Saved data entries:
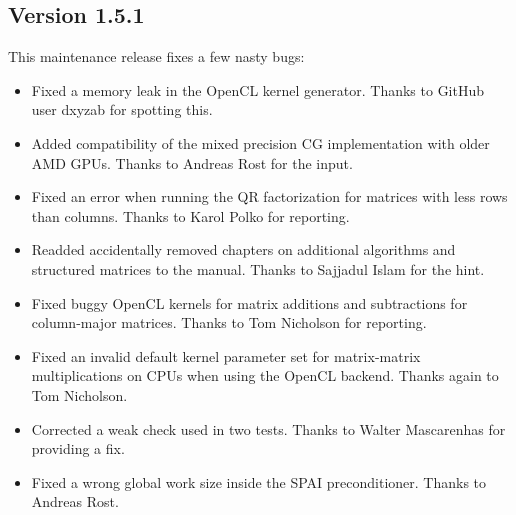 \subsection*{Version 1.5.1}
This maintenance release fixes a few nasty bugs:
\begin{itemize}
 \item Fixed a memory leak in the OpenCL kernel generator. Thanks to GitHub user dxyzab for spotting this.
 \item Added compatibility of the mixed precision CG implementation with older AMD GPUs. Thanks to Andreas Rost for the input.
 \item Fixed an error when running the QR factorization for matrices with less rows than columns. Thanks to Karol Polko for reporting.
 \item Readded accidentally removed chapters on additional algorithms and structured matrices to the manual. Thanks to Sajjadul Islam for the hint.
 \item Fixed buggy OpenCL kernels for matrix additions and subtractions for column-major matrices. Thanks to Tom Nicholson for reporting.
 \item Fixed an invalid default kernel parameter set for matrix-matrix multiplications on CPUs when using the OpenCL backend. Thanks again to Tom Nicholson.
 \item Corrected a weak check used in two tests. Thanks to Walter Mascarenhas for providing a fix.
 \item Fixed a wrong global work size inside the SPAI preconditioner. Thanks to Andreas Rost.
\end{itemize}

* **Task brief**:
Out of the data above, give again only the lines starting at the one holding "Polko for reporting." and ending at the one holding "to Tom Nicholson.", unchanged.

* **Exercise result**:
 \item Fixed an error when running the QR factorization for matrices with less rows than columns. Thanks to Karol Polko for reporting.
 \item Readded accidentally removed chapters on additional algorithms and structured matrices to the manual. Thanks to Sajjadul Islam for the hint.
 \item Fixed buggy OpenCL kernels for matrix additions and subtractions for column-major matrices. Thanks to Tom Nicholson for reporting.
 \item Fixed an invalid default kernel parameter set for matrix-matrix multiplications on CPUs when using the OpenCL backend. Thanks again to Tom Nicholson.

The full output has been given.